A Poet’s Love – A note from Alex Raineri
25th November, 2021

A Poet’s Love – A note from Alex Raineri

Alex Raineri, Artistic Director of Brisbane Music Festival, shares his thoughts on the upcoming recital, A Poet's Love

It would be negligent of us to present a song recital without including the music of Franz Schubert. In many ways the pioneer of the art song genre, Schubert’s vast oeuvre includes over 600 vocal works. In programming this recital with Sarah Crane and Shaun Brown, we wanted to feature two major romantic song cycles but also wanted to open the performance with a short offering that featured all three of us. An obvious choice was Schubert’s hauntingly beautiful Ständchen, masterfully arranged for two voices by Opera Queensland’s Narelle French. This is followed by a solo piano offering, Liszt’s transcription of my personal favourite Schubert Lied, Gretchen am Spinnrade.

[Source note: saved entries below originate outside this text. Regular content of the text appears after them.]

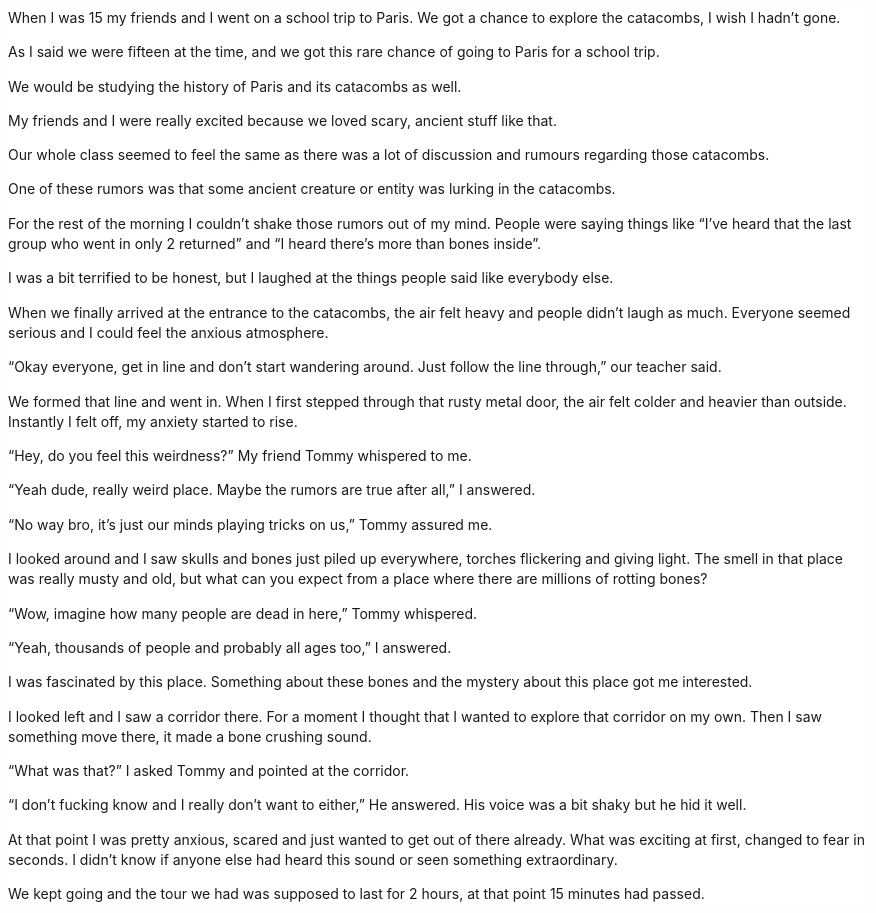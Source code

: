 
When I was 15 my friends and I went on a school trip to Paris. We got a chance to explore the catacombs, I wish I hadn’t gone.

As I said we were fifteen at the time, and we got this rare chance of going to Paris for a school trip. 

We would be studying the history of Paris and its catacombs as well. 

My friends and I were really excited because we loved scary, ancient stuff like that.

Our whole class seemed to feel the same as there was a lot of discussion and rumours regarding those catacombs.

One of these rumors was that some ancient creature or entity was lurking in the catacombs.

For the rest of the morning I couldn’t shake those rumors out of my mind. People were saying things like “I’ve heard that the last group who went in only 2 returned” and “I heard there’s more than bones inside”. 

I was a bit terrified to be honest, but I laughed at the things people said like everybody else. 

When we finally arrived at the entrance to the catacombs, the air felt heavy and people didn’t laugh as much. Everyone seemed serious and I could feel the anxious atmosphere. 

“Okay everyone, get in line and don’t start wandering around. Just follow the line through,” our teacher said. 

We formed that line and went in. When I first stepped through that rusty metal door, the air felt colder and heavier than outside. Instantly I felt off, my anxiety started to rise. 

“Hey, do you feel this weirdness?” My friend Tommy whispered to me. 

“Yeah dude, really weird place. Maybe the rumors are true after all,” I answered. 

“No way bro, it’s just our minds playing tricks on us,” Tommy assured me. 

I looked around and I saw skulls and bones just piled up everywhere, torches flickering and giving light. The smell in that place was really musty and old, but what can you expect from a place where there are millions of rotting bones?

“Wow, imagine how many people are dead in here,” Tommy whispered. 

“Yeah, thousands of people and probably all ages too,” I answered. 

I was fascinated by this place. Something about these bones and the mystery about this place got me interested. 

I looked left and I saw a corridor there. For a moment I thought that I wanted to explore that corridor on my own. Then I saw something move there, it made a bone crushing sound. 

“What was that?” I asked Tommy and pointed at the corridor. 

“I don’t fucking know and I really don’t want to either,” He answered. His voice was a bit shaky but he hid it well. 

At that point I was pretty anxious, scared and just wanted to get out of there already. What was exciting at first, changed to fear in seconds. I didn’t know if anyone else had heard this sound or seen something extraordinary. 

We kept going and the tour we had was supposed to last for 2 hours, at that point 15 minutes had passed.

Gustav Mahler’s Rückert-Lieder are a collection of five songs composed in 1901-02, settings of poems by Friedrich Rückert. More often performed for voice and orchestra, the reduction for piano accompaniment allows for similar dramatic impact but also provides a platform for more detailed introspection and analysis of subtle colourations. Performance traditions of this work allow for performers to select their own order of the songs. Sarah and I commence with the most fleeting and virtuosic of the cycle, Blicke mir nicht in die Lieder. An undeniably odd poem in which the protagonist requests privacy (presumably from a romantic interest) in her weaving of songs, and likens the desire for no audience to the way in which bees do not permit watchers while building their honeycomb. The piano accompaniment buzzes over a light melody, the music is over almost as soon as it begins. In the second song, Ich atmet’ einen linden Duft, the protagonist’s significant other has collected a sprig from the linden tree, producing a waft of “love’s gentle
scent”. The music aromatically glides into being as if it has been playing eternally, an arrestingly beautiful and timeless song with a simple message. Um Mitternacht is the most substantial of the Rückert-Lieder and as a centrepiece of the cycle provides a deep gravitas almost unmatched by any other music of this nature. In this poem, the protagonist shifts perspective from the inner world to the outer. Initially a deeply reflective meditation on inner unrest, the sentiment swiftly transitions into more epic territory – “At midnight I fought the battle of humanity”. The poem uses ‘midnight’ as a pendulum device for instigating narrative motion. Liebst du um Schönheit returns to honest, romantic territory. It muses upon the transcendental nature of love. The music oscillates between varying metrical divisions of the bar, giving the song a sense of floating through time. The final song of the cycle Ich bin der Welt abhanden gekommen departs from musings of love and shifts to a truly transcendent, incorporeal plane. Rückert’s poem embodies the artist’s utopian sentiment, a world in which even if in reality the protagonist should die, music above all else is the ultimate ‘love’ – “I live alone in my heaven, in my love, in my song”. There are no words to describe the musical perfection of Mahler’s setting of this poem, I hope this music strikes you as deeply as it does us.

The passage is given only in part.